How to construct SPIFFE IDs

Quintessence Anx

Today, we’re going to learn about what to consider when you construct your SPIFFE IDs. Making sure that your workloads have unique, consistent SPIFFE IDs will ensure that you are in alignment with your authorization needs and are future-proofed against breaking changes, even when you change or introduce new major infrastructure pieces.

A quick recap: what is SPIFFE?

From SPIFFE’s documentation: “SPIFFE, the Secure Production Identity Framework for Everyone, is a set of open-source standards for securely identifying software systems in dynamic and heterogeneous environments.” But what does that mean, practically speaking?

In essence, it means that workloads use signed, certified identifying documents rather than opaque tokens and passcodes to validate their identity. To do this, SPIFFE uses two core concepts: the SPIFFE ID and the SPIFFE Verifiable Identity Document (SVID). Essentially, the SPIFFE ID is the “identity” and the SVID is “proof of that identity”. There are other areas both in and out of tech that use the same concept. For example, when using the web there is the domain and then the TLS certificate that proves who has control of that domain at the time of issuance. Outside of tech, people’s identities are verified by driver’s licenses, passports, and so forth. In this case, the SPIFFE IDs are verified by the SVID, which is a signed document such as a JWT or X.509 certificate. (Today we’re focusing on the SPIFFE ID - SVIDs will be the subject of  a later post.)

SPIFFE ID format

SPIFFE IDs must align with the following format (as seen in the SPIFFE documentation):

spiffe://trust-domain/workload-identifier

A trust domain acts as an identity namespace and is a required component of any SPIFFE ID. Trust domain names must be unique in order to tell them apart (and to avoid naming collisions - there will be more on this later in the post). One pattern that can help ensure unique trust domains is to anchor naming on a fully qualified domain name that you own (though this is not required by the specification). For instance, using prod.example.com instead of just prod as your trust domain mitigates the risk of collision with similarly named production systems.
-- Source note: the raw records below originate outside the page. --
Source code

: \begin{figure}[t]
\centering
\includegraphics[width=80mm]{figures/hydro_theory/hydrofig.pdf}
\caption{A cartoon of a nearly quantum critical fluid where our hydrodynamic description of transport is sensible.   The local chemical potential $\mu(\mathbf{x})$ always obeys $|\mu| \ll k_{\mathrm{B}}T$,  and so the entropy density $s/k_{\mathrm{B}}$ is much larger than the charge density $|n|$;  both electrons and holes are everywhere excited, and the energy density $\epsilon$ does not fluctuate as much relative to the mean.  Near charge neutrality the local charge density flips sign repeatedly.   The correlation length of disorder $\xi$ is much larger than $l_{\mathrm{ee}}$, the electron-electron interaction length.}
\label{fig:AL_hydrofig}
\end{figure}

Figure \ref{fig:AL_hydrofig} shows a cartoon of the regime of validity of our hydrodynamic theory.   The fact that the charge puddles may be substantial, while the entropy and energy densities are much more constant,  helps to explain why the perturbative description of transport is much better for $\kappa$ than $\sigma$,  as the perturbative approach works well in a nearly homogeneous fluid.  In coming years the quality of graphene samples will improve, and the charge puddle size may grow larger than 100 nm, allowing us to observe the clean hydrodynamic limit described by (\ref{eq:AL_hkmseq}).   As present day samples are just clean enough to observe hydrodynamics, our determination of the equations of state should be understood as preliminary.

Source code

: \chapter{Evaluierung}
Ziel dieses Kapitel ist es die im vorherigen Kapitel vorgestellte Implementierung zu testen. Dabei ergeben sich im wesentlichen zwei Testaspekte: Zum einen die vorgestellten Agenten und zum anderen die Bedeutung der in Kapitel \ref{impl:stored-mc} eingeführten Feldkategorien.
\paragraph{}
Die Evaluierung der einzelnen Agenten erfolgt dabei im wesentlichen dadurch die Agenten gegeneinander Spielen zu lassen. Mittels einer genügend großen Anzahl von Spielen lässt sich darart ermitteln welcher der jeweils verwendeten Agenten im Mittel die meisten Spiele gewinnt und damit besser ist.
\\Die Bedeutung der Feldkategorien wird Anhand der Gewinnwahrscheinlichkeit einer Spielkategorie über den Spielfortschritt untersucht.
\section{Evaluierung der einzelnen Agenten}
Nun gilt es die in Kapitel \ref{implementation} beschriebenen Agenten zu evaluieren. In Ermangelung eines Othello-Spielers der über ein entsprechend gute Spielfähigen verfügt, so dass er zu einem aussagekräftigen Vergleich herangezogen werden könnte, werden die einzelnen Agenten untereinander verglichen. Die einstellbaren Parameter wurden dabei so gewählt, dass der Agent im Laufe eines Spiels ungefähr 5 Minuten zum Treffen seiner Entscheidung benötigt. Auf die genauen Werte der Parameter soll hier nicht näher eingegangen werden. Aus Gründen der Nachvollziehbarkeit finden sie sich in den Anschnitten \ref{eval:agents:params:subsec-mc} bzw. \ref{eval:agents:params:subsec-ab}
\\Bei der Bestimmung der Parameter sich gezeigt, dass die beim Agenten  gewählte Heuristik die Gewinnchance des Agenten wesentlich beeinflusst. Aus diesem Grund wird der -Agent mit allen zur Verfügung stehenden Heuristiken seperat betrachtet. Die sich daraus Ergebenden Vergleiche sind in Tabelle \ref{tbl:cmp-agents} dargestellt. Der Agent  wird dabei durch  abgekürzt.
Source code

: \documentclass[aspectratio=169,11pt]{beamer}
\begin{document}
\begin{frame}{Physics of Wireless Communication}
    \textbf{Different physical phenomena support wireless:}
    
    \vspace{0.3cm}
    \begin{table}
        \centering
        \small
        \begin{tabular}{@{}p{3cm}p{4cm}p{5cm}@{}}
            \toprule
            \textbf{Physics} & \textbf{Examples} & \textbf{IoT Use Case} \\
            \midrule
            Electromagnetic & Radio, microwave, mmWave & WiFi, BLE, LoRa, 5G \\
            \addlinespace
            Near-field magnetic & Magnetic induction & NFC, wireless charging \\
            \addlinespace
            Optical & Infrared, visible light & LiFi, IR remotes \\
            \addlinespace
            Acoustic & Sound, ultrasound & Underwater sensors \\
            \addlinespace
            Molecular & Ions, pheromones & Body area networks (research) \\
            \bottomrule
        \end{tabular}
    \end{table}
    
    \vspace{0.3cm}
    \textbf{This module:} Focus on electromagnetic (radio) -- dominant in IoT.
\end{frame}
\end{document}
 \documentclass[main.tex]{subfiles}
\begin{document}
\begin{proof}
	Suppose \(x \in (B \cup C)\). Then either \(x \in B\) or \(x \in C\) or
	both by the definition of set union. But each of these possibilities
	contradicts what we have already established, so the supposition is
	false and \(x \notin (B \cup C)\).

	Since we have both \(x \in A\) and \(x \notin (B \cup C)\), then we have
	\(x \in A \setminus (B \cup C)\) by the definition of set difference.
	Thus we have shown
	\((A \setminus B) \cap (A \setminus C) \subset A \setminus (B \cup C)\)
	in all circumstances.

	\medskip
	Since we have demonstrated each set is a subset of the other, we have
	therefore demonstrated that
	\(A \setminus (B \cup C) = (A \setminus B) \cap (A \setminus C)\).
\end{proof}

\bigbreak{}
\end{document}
Choosing the workload identifier path for your SPIFFE IDs is vitally important. Ideally, the information in your SPIFFE ID should be such that your authorization system can make a decision based on your SPIFFE ID without making additional calls for information. Practically, to prevent SPIFFE IDs from becoming overly complex and/or from containing information they should not, there may be times when the SPIFFE ID contains most but not all of what is needed.

The ability to use what you need as your trust domain and workload identifier introduces a lot of flexibility, but for the new user can also introduce some confusion around where to start.

What should go into your SPIFFE ID

The simplest rule to follow:

Choose the simplest naming scheme that accomplishes all business needs.

This means that you should err on the side of simplicity and not complexity. When you are building your SPIFFE ID that you should ask yourself deployment needs and boundaries:

  • What restricts which services will and will not be sending data to each other?
  • Are there compliance requirements, such as PCI, that are governing service communication and data access? If so, what is the impact?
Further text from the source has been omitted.